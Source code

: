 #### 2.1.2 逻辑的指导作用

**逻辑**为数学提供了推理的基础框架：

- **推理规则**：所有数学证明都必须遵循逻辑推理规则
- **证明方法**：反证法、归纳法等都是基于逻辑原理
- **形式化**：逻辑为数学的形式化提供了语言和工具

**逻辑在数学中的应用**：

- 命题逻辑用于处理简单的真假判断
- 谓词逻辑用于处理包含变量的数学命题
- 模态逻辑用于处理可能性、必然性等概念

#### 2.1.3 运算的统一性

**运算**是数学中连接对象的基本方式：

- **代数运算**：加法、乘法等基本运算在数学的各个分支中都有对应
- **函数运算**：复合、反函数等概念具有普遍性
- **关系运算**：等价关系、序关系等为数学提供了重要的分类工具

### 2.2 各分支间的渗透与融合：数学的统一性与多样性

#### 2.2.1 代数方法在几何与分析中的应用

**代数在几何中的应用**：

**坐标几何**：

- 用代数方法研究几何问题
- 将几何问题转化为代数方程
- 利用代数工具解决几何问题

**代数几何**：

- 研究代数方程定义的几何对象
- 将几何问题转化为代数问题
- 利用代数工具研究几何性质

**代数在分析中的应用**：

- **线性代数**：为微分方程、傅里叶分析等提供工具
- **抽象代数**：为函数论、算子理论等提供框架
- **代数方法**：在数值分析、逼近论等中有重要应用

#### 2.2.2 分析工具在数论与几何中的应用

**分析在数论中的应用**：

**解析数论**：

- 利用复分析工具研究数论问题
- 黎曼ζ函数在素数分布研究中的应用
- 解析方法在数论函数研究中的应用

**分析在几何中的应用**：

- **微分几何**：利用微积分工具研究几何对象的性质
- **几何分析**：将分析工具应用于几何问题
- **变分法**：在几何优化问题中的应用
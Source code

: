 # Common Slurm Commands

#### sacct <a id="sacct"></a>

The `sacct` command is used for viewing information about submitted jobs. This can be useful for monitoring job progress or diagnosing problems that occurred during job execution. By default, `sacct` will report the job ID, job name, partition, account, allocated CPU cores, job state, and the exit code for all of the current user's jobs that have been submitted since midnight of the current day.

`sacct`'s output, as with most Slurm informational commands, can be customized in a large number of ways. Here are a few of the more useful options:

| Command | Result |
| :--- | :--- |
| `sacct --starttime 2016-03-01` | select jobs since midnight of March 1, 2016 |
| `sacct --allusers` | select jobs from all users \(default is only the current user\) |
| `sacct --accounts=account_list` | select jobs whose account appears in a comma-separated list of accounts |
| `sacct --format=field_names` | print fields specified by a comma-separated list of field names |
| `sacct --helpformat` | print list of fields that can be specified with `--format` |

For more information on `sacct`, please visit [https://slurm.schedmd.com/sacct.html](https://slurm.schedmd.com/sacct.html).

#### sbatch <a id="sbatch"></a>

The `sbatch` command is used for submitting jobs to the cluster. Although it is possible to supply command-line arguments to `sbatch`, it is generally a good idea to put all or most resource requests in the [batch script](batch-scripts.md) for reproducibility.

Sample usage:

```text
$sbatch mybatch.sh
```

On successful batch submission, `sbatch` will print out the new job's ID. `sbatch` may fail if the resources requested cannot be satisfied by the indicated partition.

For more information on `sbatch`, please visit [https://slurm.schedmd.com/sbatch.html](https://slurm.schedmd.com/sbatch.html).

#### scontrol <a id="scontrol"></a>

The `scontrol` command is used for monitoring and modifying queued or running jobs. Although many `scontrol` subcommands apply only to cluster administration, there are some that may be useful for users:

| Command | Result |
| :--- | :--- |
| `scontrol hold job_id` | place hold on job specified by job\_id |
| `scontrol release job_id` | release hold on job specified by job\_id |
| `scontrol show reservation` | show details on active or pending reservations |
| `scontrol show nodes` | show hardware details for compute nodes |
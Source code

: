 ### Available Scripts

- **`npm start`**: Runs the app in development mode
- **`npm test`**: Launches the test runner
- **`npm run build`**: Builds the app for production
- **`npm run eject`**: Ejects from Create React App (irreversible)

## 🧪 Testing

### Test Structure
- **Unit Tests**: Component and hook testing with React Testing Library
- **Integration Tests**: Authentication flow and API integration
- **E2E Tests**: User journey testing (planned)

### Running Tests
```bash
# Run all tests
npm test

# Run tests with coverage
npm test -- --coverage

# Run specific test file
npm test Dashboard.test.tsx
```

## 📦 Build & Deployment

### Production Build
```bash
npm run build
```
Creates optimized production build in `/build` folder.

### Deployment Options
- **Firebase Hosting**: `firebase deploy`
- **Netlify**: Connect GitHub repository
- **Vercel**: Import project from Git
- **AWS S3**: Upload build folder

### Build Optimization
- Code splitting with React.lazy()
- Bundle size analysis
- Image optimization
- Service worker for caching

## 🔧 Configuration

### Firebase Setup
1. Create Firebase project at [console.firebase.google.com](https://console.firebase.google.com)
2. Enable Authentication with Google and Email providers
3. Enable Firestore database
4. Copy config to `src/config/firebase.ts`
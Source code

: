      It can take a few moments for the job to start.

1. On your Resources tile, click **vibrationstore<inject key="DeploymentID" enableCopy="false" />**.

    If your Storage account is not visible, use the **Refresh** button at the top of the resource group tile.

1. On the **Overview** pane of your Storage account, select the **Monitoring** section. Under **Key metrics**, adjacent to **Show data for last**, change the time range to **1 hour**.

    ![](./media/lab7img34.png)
※ ※ ※
• _EXERCISE DIRECTIONS_
Copy out the full listing above. Keep every word as it is.

• _EXERCISE RESPONSE_
Source code

: #### 2.1.2 逻辑的指导作用

**逻辑**为数学提供了推理的基础框架：

- **推理规则**：所有数学证明都必须遵循逻辑推理规则
- **证明方法**：反证法、归纳法等都是基于逻辑原理
- **形式化**：逻辑为数学的形式化提供了语言和工具

**逻辑在数学中的应用**：

- 命题逻辑用于处理简单的真假判断
- 谓词逻辑用于处理包含变量的数学命题
- 模态逻辑用于处理可能性、必然性等概念

#### 2.1.3 运算的统一性

**运算**是数学中连接对象的基本方式：

- **代数运算**：加法、乘法等基本运算在数学的各个分支中都有对应
- **函数运算**：复合、反函数等概念具有普遍性
- **关系运算**：等价关系、序关系等为数学提供了重要的分类工具

### 2.2 各分支间的渗透与融合：数学的统一性与多样性

#### 2.2.1 代数方法在几何与分析中的应用

**代数在几何中的应用**：

**坐标几何**：

- 用代数方法研究几何问题
- 将几何问题转化为代数方程
- 利用代数工具解决几何问题

**代数几何**：

- 研究代数方程定义的几何对象
- 将几何问题转化为代数问题
- 利用代数工具研究几何性质

**代数在分析中的应用**：

- **线性代数**：为微分方程、傅里叶分析等提供工具
- **抽象代数**：为函数论、算子理论等提供框架
- **代数方法**：在数值分析、逼近论等中有重要应用

#### 2.2.2 分析工具在数论与几何中的应用

**分析在数论中的应用**：

**解析数论**：

- 利用复分析工具研究数论问题
- 黎曼ζ函数在素数分布研究中的应用
- 解析方法在数论函数研究中的应用

**分析在几何中的应用**：

- **微分几何**：利用微积分工具研究几何对象的性质
- **几何分析**：将分析工具应用于几何问题
- **变分法**：在几何优化问题中的应用
Source code

: # Common Slurm Commands

#### sacct <a id="sacct"></a>

The `sacct` command is used for viewing information about submitted jobs. This can be useful for monitoring job progress or diagnosing problems that occurred during job execution. By default, `sacct` will report the job ID, job name, partition, account, allocated CPU cores, job state, and the exit code for all of the current user's jobs that have been submitted since midnight of the current day.

`sacct`'s output, as with most Slurm informational commands, can be customized in a large number of ways. Here are a few of the more useful options:

| Command | Result |
| :--- | :--- |
| `sacct --starttime 2016-03-01` | select jobs since midnight of March 1, 2016 |
| `sacct --allusers` | select jobs from all users \(default is only the current user\) |
| `sacct --accounts=account_list` | select jobs whose account appears in a comma-separated list of accounts |
| `sacct --format=field_names` | print fields specified by a comma-separated list of field names |
| `sacct --helpformat` | print list of fields that can be specified with `--format` |

For more information on `sacct`, please visit [https://slurm.schedmd.com/sacct.html](https://slurm.schedmd.com/sacct.html).

#### sbatch <a id="sbatch"></a>

The `sbatch` command is used for submitting jobs to the cluster. Although it is possible to supply command-line arguments to `sbatch`, it is generally a good idea to put all or most resource requests in the [batch script](batch-scripts.md) for reproducibility.

Sample usage:

```text
$sbatch mybatch.sh
```

On successful batch submission, `sbatch` will print out the new job's ID. `sbatch` may fail if the resources requested cannot be satisfied by the indicated partition.

For more information on `sbatch`, please visit [https://slurm.schedmd.com/sbatch.html](https://slurm.schedmd.com/sbatch.html).

#### scontrol <a id="scontrol"></a>

The `scontrol` command is used for monitoring and modifying queued or running jobs. Although many `scontrol` subcommands apply only to cluster administration, there are some that may be useful for users:

| Command | Result |
| :--- | :--- |
| `scontrol hold job_id` | place hold on job specified by job\_id |
| `scontrol release job_id` | release hold on job specified by job\_id |
| `scontrol show reservation` | show details on active or pending reservations |
| `scontrol show nodes` | show hardware details for compute nodes |
Source code

: ### Available Scripts

- **`npm start`**: Runs the app in development mode
- **`npm test`**: Launches the test runner
- **`npm run build`**: Builds the app for production
- **`npm run eject`**: Ejects from Create React App (irreversible)

## 🧪 Testing

### Test Structure
- **Unit Tests**: Component and hook testing with React Testing Library
- **Integration Tests**: Authentication flow and API integration
- **E2E Tests**: User journey testing (planned)

### Running Tests
```bash
# Run all tests
npm test

# Run tests with coverage
npm test -- --coverage

# Run specific test file
npm test Dashboard.test.tsx
```

## 📦 Build & Deployment

### Production Build
```bash
npm run build
```
Creates optimized production build in `/build` folder.

### Deployment Options
- **Firebase Hosting**: `firebase deploy`
- **Netlify**: Connect GitHub repository
- **Vercel**: Import project from Git
- **AWS S3**: Upload build folder

### Build Optimization
- Code splitting with React.lazy()
- Bundle size analysis
- Image optimization
- Service worker for caching

## 🔧 Configuration

### Firebase Setup
1. Create Firebase project at [console.firebase.google.com](https://console.firebase.google.com)
2. Enable Authentication with Google and Email providers
3. Enable Firestore database
4. Copy config to `src/config/firebase.ts`
Source code

:      It can take a few moments for the job to start.

1. On your Resources tile, click **vibrationstore<inject key="DeploymentID" enableCopy="false" />**.

    If your Storage account is not visible, use the **Refresh** button at the top of the resource group tile.

1. On the **Overview** pane of your Storage account, select the **Monitoring** section. Under **Key metrics**, adjacent to **Show data for last**, change the time range to **1 hour**.

    ![](./media/lab7img34.png)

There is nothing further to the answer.